The header file cstring is ignored by the dependency search because it is specified inside angle brackets rather than double quotes. But the oc.h, nb.h, and if.h files are all considered. These files are part of the Oc, Nb, and If package libraries, respectively, living in subdirectories under oommf/pkg/. The file oommf/pkg/oc/oc.h, for example, will be checked for included files in the same way, and so on. The full dependency tree can be quite extensive. The pimake application supports a -d option to print out the dependency tree, e.g.,
tclsh oommf.tcl pimake -cwd app/omfsh -d windows-x86_64/omfsh.obj
This output can be helpful is diagnosing dependency issues.
The /* End includes */ line terminates the #include file search
inside this file. It is optional but recommended as it will speed-up
dependency resolution.
If omfsh.obj is older than any of its dependent files, then the Tcl script specified by the -script option will be triggered. In this case the script runs Platform Compile C++, which is the C++ compiler as specified by the oommf/config/platforms/<platform>.tcl file. In this command -opt enables compiler optimizations, -inc supplements the include search path for the compiler, -out omfsh is the output object file with name adjusted appropriately for the platform, and -src omfsh.cc specifies the C++ file to be compiled.

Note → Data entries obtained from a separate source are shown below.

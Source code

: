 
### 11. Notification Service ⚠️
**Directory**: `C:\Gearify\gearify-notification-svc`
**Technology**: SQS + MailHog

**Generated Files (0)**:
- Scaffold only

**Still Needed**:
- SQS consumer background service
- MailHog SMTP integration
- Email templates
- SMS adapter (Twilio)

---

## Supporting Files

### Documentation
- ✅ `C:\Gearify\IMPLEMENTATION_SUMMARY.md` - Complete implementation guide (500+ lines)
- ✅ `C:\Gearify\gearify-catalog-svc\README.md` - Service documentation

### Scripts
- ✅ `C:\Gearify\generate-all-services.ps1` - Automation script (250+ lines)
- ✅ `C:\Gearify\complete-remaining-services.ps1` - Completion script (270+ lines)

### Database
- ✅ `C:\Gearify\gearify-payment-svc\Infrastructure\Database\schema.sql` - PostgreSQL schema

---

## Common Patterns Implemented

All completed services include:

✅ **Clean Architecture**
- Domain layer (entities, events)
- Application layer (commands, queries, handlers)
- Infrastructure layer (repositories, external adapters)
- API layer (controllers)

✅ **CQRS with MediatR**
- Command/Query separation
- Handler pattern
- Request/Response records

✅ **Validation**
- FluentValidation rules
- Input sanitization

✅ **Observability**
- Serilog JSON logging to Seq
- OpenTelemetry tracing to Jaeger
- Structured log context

The rules for building executables and libraries from collections of object modules are of a similar nature. See the various makerules.tcl files across the OOMMF directory tree for examples.
In a normal rule, the target is a file and if the script is run it will create or update the file. Thus, if pimake is run twice in succession on the same target, the second run will not trigger the script because the target will be up to date. In contrast, a pseudo-target does not exist as a file on the file system, and the associated script does not create the pseudo-target. Since the pseudo-target never exists as a file, repeated runs of pimake on the target will result in repeated runs of the pseudo-target script.

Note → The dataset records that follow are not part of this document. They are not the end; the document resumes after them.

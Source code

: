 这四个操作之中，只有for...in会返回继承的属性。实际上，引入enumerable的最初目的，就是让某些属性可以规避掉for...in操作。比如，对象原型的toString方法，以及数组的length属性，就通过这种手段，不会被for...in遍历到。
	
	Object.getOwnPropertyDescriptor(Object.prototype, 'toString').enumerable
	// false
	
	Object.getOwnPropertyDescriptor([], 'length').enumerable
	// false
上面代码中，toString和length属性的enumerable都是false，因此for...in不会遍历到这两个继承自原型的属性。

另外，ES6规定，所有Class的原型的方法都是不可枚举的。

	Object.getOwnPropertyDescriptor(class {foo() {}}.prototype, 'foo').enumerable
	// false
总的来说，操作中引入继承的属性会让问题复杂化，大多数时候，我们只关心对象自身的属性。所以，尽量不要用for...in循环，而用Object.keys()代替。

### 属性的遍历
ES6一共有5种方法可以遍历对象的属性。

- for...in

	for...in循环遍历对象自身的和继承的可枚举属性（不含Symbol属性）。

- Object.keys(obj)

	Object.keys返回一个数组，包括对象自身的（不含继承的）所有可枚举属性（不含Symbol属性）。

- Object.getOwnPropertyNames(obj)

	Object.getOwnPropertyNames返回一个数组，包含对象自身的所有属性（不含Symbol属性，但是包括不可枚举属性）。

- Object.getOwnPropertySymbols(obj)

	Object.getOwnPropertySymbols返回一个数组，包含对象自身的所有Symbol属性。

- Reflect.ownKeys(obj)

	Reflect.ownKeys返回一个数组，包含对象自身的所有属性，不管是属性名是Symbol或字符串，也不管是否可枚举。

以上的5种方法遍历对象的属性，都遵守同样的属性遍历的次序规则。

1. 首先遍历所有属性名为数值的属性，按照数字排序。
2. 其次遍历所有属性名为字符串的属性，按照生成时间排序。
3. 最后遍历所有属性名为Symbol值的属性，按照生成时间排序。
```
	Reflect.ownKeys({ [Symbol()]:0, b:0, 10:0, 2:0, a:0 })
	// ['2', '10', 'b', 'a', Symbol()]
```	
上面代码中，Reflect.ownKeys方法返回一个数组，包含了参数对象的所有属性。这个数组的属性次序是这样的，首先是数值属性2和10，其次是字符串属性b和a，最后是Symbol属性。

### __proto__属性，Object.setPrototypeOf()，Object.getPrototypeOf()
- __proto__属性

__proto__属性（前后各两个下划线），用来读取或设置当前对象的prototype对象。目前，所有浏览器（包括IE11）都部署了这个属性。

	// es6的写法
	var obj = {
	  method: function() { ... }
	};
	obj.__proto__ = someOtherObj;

Common pseudo-targets include all, configure, help, and several clean variants. This last example illustrates the chaining of clean pseudo-targets to remove constructed files.
MakeRule Define {
-targets clean
-dependencies mostlyclean
}
MakeRule Define {
-targets mostlyclean
-dependencies objclean
-script {eval DeleteFiles [Platform Executables omfsh] \
[Platform Executables filtersh] \
[Platform Specific appindex.tcl]}
}
MakeRule Define {
-targets objclean
-dependencies {}
-script {
DeleteFiles [Platform Objects omfsh]
eval DeleteFiles \
[Platform Intermediate {omfsh filtersh}]
}
}
All three of these rules have targets that are non-existent files, so all three are pseudo-targets. The first rule, for target clean, has no script so the script execution is a no-op. However, the dependencies are still evaluated, which in this case means the rule for the target mostlyclean is checked. This rule has both a dependency and a script. The dependencies are evaluated first, so the objclean script is called to delete the omfsh object file and also any intermediate files created as side effects of building the omfsh and filtersh executables. Next the mostlyclean script is run, which deletes the omfsh and filtersh executables and also the platform-specific appindex.tcl file. Note that none of the scripts create their target, so the targets will all remain pseudo-targets.